-- Records shown follows --

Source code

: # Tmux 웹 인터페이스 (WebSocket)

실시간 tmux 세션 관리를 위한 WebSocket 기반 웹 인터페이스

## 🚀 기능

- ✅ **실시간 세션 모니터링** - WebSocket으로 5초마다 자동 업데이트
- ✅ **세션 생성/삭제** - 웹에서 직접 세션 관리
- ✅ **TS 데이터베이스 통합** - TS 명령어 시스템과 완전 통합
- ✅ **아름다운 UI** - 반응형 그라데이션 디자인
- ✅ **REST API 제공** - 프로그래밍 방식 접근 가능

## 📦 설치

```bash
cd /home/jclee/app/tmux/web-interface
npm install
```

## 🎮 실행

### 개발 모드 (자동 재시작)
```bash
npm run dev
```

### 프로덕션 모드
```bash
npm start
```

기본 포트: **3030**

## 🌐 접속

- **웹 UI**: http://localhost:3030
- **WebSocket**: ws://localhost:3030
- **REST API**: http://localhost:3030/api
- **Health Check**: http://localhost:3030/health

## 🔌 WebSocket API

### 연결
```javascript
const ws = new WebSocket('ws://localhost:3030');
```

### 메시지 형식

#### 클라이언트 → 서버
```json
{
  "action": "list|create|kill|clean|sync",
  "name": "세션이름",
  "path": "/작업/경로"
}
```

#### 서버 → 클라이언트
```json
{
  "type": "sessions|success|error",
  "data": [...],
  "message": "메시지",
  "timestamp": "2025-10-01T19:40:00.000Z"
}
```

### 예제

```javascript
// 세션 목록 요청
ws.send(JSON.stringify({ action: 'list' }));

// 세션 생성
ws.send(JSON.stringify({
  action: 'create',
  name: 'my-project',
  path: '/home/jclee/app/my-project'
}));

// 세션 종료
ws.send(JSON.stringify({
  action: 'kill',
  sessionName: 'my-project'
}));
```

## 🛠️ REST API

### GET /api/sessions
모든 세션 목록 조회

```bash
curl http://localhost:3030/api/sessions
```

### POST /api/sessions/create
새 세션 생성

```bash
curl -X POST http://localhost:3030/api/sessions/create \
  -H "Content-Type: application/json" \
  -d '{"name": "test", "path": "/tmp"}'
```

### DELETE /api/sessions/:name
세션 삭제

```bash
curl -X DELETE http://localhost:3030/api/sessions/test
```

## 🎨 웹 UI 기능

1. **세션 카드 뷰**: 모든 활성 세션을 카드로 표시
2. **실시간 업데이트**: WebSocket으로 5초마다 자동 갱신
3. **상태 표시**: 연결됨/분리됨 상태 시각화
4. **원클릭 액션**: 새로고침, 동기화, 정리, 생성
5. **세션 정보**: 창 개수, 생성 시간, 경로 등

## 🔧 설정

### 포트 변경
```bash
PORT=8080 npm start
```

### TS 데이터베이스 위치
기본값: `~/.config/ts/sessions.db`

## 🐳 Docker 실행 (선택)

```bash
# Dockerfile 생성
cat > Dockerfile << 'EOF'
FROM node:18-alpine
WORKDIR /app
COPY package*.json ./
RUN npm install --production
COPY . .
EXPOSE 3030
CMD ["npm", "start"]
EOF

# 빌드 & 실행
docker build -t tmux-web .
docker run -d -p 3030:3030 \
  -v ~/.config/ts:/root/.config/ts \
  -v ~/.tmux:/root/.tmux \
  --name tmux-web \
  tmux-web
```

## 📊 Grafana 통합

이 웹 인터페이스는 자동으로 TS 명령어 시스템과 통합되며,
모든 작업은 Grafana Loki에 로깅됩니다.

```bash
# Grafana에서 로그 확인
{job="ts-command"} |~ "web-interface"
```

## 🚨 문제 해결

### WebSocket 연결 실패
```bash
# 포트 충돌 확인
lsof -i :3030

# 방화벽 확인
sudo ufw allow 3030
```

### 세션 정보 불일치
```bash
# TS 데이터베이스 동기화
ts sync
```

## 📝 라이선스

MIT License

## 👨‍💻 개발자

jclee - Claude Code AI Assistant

-- Records shown concluded --

## Exercise
The full listing, top to bottom: write it out again exactly.

## Written solution
Source code

: # Tmux 웹 인터페이스 (WebSocket)

실시간 tmux 세션 관리를 위한 WebSocket 기반 웹 인터페이스

## 🚀 기능

- ✅ **실시간 세션 모니터링** - WebSocket으로 5초마다 자동 업데이트
- ✅ **세션 생성/삭제** - 웹에서 직접 세션 관리
- ✅ **TS 데이터베이스 통합** - TS 명령어 시스템과 완전 통합
- ✅ **아름다운 UI** - 반응형 그라데이션 디자인
- ✅ **REST API 제공** - 프로그래밍 방식 접근 가능

## 📦 설치

```bash
cd /home/jclee/app/tmux/web-interface
npm install
```

## 🎮 실행

### 개발 모드 (자동 재시작)
```bash
npm run dev
```

### 프로덕션 모드
```bash
npm start
```

기본 포트: **3030**

## 🌐 접속

- **웹 UI**: http://localhost:3030
- **WebSocket**: ws://localhost:3030
- **REST API**: http://localhost:3030/api
- **Health Check**: http://localhost:3030/health

## 🔌 WebSocket API

### 연결
```javascript
const ws = new WebSocket('ws://localhost:3030');
```

### 메시지 형식

#### 클라이언트 → 서버
```json
{
  "action": "list|create|kill|clean|sync",
  "name": "세션이름",
  "path": "/작업/경로"
}
```

#### 서버 → 클라이언트
```json
{
  "type": "sessions|success|error",
  "data": [...],
  "message": "메시지",
  "timestamp": "2025-10-01T19:40:00.000Z"
}
```

### 예제

```javascript
// 세션 목록 요청
ws.send(JSON.stringify({ action: 'list' }));

// 세션 생성
ws.send(JSON.stringify({
  action: 'create',
  name: 'my-project',
  path: '/home/jclee/app/my-project'
}));

// 세션 종료
ws.send(JSON.stringify({
  action: 'kill',
  sessionName: 'my-project'
}));
```

## 🛠️ REST API

### GET /api/sessions
모든 세션 목록 조회

```bash
curl http://localhost:3030/api/sessions
```

### POST /api/sessions/create
새 세션 생성

```bash
curl -X POST http://localhost:3030/api/sessions/create \
  -H "Content-Type: application/json" \
  -d '{"name": "test", "path": "/tmp"}'
```

### DELETE /api/sessions/:name
세션 삭제

```bash
curl -X DELETE http://localhost:3030/api/sessions/test
```

## 🎨 웹 UI 기능

1. **세션 카드 뷰**: 모든 활성 세션을 카드로 표시
2. **실시간 업데이트**: WebSocket으로 5초마다 자동 갱신
3. **상태 표시**: 연결됨/분리됨 상태 시각화
4. **원클릭 액션**: 새로고침, 동기화, 정리, 생성
5. **세션 정보**: 창 개수, 생성 시간, 경로 등

## 🔧 설정

### 포트 변경
```bash
PORT=8080 npm start
```

### TS 데이터베이스 위치
기본값: `~/.config/ts/sessions.db`

## 🐳 Docker 실행 (선택)

```bash
# Dockerfile 생성
cat > Dockerfile << 'EOF'
FROM node:18-alpine
WORKDIR /app
COPY package*.json ./
RUN npm install --production
COPY . .
EXPOSE 3030
CMD ["npm", "start"]
EOF

# 빌드 & 실행
docker build -t tmux-web .
docker run -d -p 3030:3030 \
  -v ~/.config/ts:/root/.config/ts \
  -v ~/.tmux:/root/.tmux \
  --name tmux-web \
  tmux-web
```

## 📊 Grafana 통합

이 웹 인터페이스는 자동으로 TS 명령어 시스템과 통합되며,
모든 작업은 Grafana Loki에 로깅됩니다.

```bash
# Grafana에서 로그 확인
{job="ts-command"} |~ "web-interface"
```

## 🚨 문제 해결

### WebSocket 연결 실패
```bash
# 포트 충돌 확인
lsof -i :3030

# 방화벽 확인
sudo ufw allow 3030
```

### 세션 정보 불일치
```bash
# TS 데이터베이스 동기화
ts sync
```

## 📝 라이선스

MIT License

## 👨‍💻 개발자

jclee - Claude Code AI Assistant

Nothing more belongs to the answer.